▶ _WHAT THIS TASK INVOLVES_
Across the entries below, work out how many lines contain "moins". Please give the number only.

Stored data:
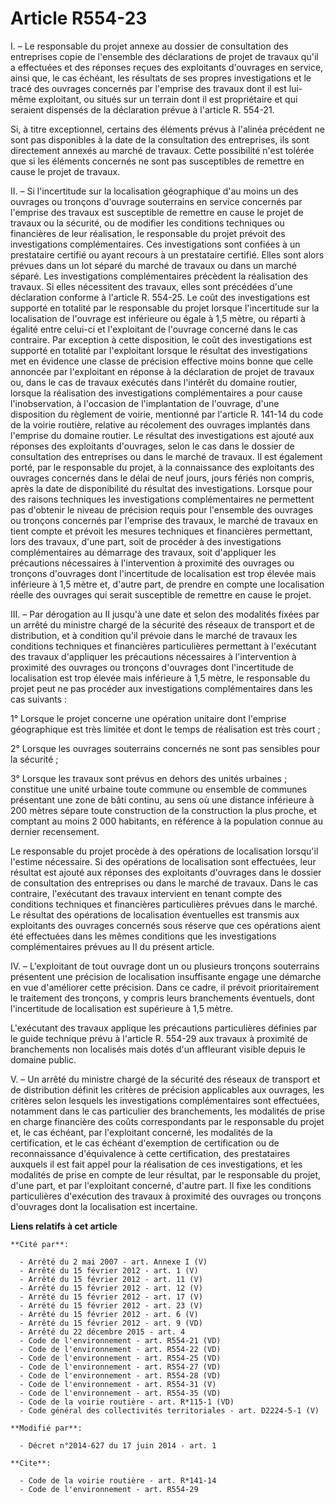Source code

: # Article R554-23

I. – Le responsable du projet annexe au dossier de consultation des entreprises copie de l'ensemble des déclarations de
projet de travaux qu'il a effectuées et des réponses reçues des exploitants d'ouvrages en service, ainsi que, le cas échéant,
les résultats de ses propres investigations et le tracé des ouvrages concernés par l'emprise des travaux dont il est lui-même
exploitant, ou situés sur un terrain dont il est propriétaire et qui seraient dispensés de la déclaration prévue à l'article
R. 554-21. 

Si, à titre exceptionnel, certains des éléments prévus à l'alinéa précédent ne sont pas disponibles à la date de la
consultation des entreprises, ils sont directement annexés au marché de travaux. Cette possibilité n'est tolérée que si les
éléments concernés ne sont pas susceptibles de remettre en cause le projet de travaux.

II. – Si l'incertitude sur la localisation géographique d'au moins un des ouvrages ou tronçons d'ouvrage souterrains en
service concernés par l'emprise des travaux est susceptible de remettre en cause le projet de travaux ou la sécurité, ou de
modifier les conditions techniques ou financières de leur réalisation, le responsable du projet prévoit des investigations
complémentaires. Ces investigations sont confiées à un prestataire certifié ou ayant recours à un prestataire certifié. Elles
sont alors prévues dans un lot séparé du marché de travaux ou dans un marché séparé. Les investigations complémentaires
précèdent la réalisation des travaux. Si elles nécessitent des travaux, elles sont précédées d'une déclaration conforme à
l'article R. 554-25. Le coût des investigations est supporté en totalité par le responsable du projet lorsque l'incertitude
sur la localisation de l'ouvrage est inférieure ou égale à 1,5 mètre, ou réparti à égalité entre celui-ci et l'exploitant de
l'ouvrage concerné dans le cas contraire. Par exception à cette disposition, le coût des investigations est supporté en
totalité par l'exploitant lorsque le résultat des investigations met en évidence une classe de précision effective moins
bonne que celle annoncée par l'exploitant en réponse à la déclaration de projet de travaux ou, dans le cas de travaux
exécutés dans l'intérêt du domaine routier, lorsque la réalisation des investigations complémentaires a pour cause
l'inobservation, à l'occasion de l'implantation de l'ouvrage, d'une disposition du règlement de voirie, mentionné par
l'article R. 141-14 du code de la voirie routière, relative au récolement des ouvrages implantés dans l'emprise du domaine
routier. Le résultat des investigations est ajouté aux réponses des exploitants d'ouvrages, selon le cas dans le dossier de
consultation des entreprises ou dans le marché de travaux. Il est également porté, par le responsable du projet, à la
connaissance des exploitants des ouvrages concernés dans le délai de neuf jours, jours fériés non compris, après la date de
disponibilité du résultat des investigations. Lorsque pour des raisons techniques les investigations complémentaires ne
permettent pas d'obtenir le niveau de précision requis pour l'ensemble des ouvrages ou tronçons concernés par l'emprise des
travaux, le marché de travaux en tient compte et prévoit les mesures techniques et financières permettant, lors des travaux,
d'une part, soit de procéder à des investigations complémentaires au démarrage des travaux, soit d'appliquer les précautions
nécessaires à l'intervention à proximité des ouvrages ou tronçons d'ouvrages dont l'incertitude de localisation est trop
élevée mais inférieure à 1,5 mètre et, d'autre part, de prendre en compte une localisation réelle des ouvrages qui serait
susceptible de remettre en cause le projet.

III. – Par dérogation au II jusqu'à une date et selon des modalités fixées par un arrêté du ministre chargé de la sécurité
des réseaux de transport et de distribution, et à condition qu'il prévoie dans le marché de travaux les conditions techniques
et financières particulières permettant à l'exécutant des travaux d'appliquer les précautions nécessaires à l'intervention à
proximité des ouvrages ou tronçons d'ouvrages dont l'incertitude de localisation est trop élevée mais inférieure à 1,5 mètre,
le responsable du projet peut ne pas procéder aux investigations complémentaires dans les cas suivants :

1° Lorsque le projet concerne une opération unitaire dont l'emprise géographique est très limitée et dont le temps de
réalisation est très court ;

2° Lorsque les ouvrages souterrains concernés ne sont pas sensibles pour la sécurité ;

3° Lorsque les travaux sont prévus en dehors des unités urbaines ; constitue une unité urbaine toute commune ou ensemble de
communes présentant une zone de bâti continu, au sens où une distance inférieure à 200 mètres sépare toute construction de la
construction la plus proche, et comptant au moins 2 000 habitants, en référence à la population connue au dernier
recensement.

Le responsable du projet procède à des opérations de localisation lorsqu'il l'estime nécessaire. Si des opérations de
localisation sont effectuées, leur résultat est ajouté aux réponses des exploitants d'ouvrages dans le dossier de
consultation des entreprises ou dans le marché de travaux. Dans le cas contraire, l'exécutant des travaux intervient en
tenant compte des conditions techniques et financières particulières prévues dans le marché. Le résultat des opérations de
localisation éventuelles est transmis aux exploitants des ouvrages concernés sous réserve que ces opérations aient été
effectuées dans les mêmes conditions que les investigations complémentaires prévues au II du présent article.

IV. – L'exploitant de tout ouvrage dont un ou plusieurs tronçons souterrains présentent une précision de localisation
insuffisante engage une démarche en vue d'améliorer cette précision. Dans ce cadre, il prévoit prioritairement le traitement
des tronçons, y compris leurs branchements éventuels, dont l'incertitude de localisation est supérieure à 1,5 mètre.

L'exécutant des travaux applique les précautions particulières définies par le guide technique prévu à l'article R. 554-29
aux travaux à proximité de branchements non localisés mais dotés d'un affleurant visible depuis le domaine public.

V. – Un arrêté du ministre chargé de la sécurité des réseaux de transport et de distribution définit les critères de
précision applicables aux ouvrages, les critères selon lesquels les investigations complémentaires sont effectuées, notamment
dans le cas particulier des branchements, les modalités de prise en charge financière des coûts correspondants par le
responsable du projet et, le cas échéant, par l'exploitant concerné, les modalités de la certification, et le cas échéant
d'exemption de certification ou de reconnaissance d'équivalence à cette certification, des prestataires auxquels il est fait
appel pour la réalisation de ces investigations, et les modalités de prise en compte de leur résultat, par le responsable du
projet, d'une part, et par l'exploitant concerné, d'autre part. Il fixe les conditions particulières d'exécution des travaux
à proximité des ouvrages ou tronçons d'ouvrages dont la localisation est incertaine.

**Liens relatifs à cet article**

	**Cité par**:

	  - Arrêté du 2 mai 2007 - art. Annexe I (V)
	  - Arrêté du 15 février 2012 - art. 1 (V)
	  - Arrêté du 15 février 2012 - art. 11 (V)
	  - Arrêté du 15 février 2012 - art. 12 (V)
	  - Arrêté du 15 février 2012 - art. 17 (V)
	  - Arrêté du 15 février 2012 - art. 23 (V)
	  - Arrêté du 15 février 2012 - art. 6 (V)
	  - Arrêté du 15 février 2012 - art. 9 (VD)
	  - Arrêté du 22 décembre 2015 - art. 4
	  - Code de l'environnement - art. R554-21 (VD)
	  - Code de l'environnement - art. R554-22 (VD)
	  - Code de l'environnement - art. R554-25 (VD)
	  - Code de l'environnement - art. R554-27 (VD)
	  - Code de l'environnement - art. R554-28 (VD)
	  - Code de l'environnement - art. R554-31 (V)
	  - Code de l'environnement - art. R554-35 (VD)
	  - Code de la voirie routière - art. R*115-1 (VD)
	  - Code général des collectivités territoriales - art. D2224-5-1 (V)

	**Modifié par**:

	  - Décret n°2014-627 du 17 juin 2014 - art. 1

	**Cite**:

	  - Code de la voirie routière - art. R*141-14
	  - Code de l'environnement - art. R554-29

▶ _RESPONSE AREA_
3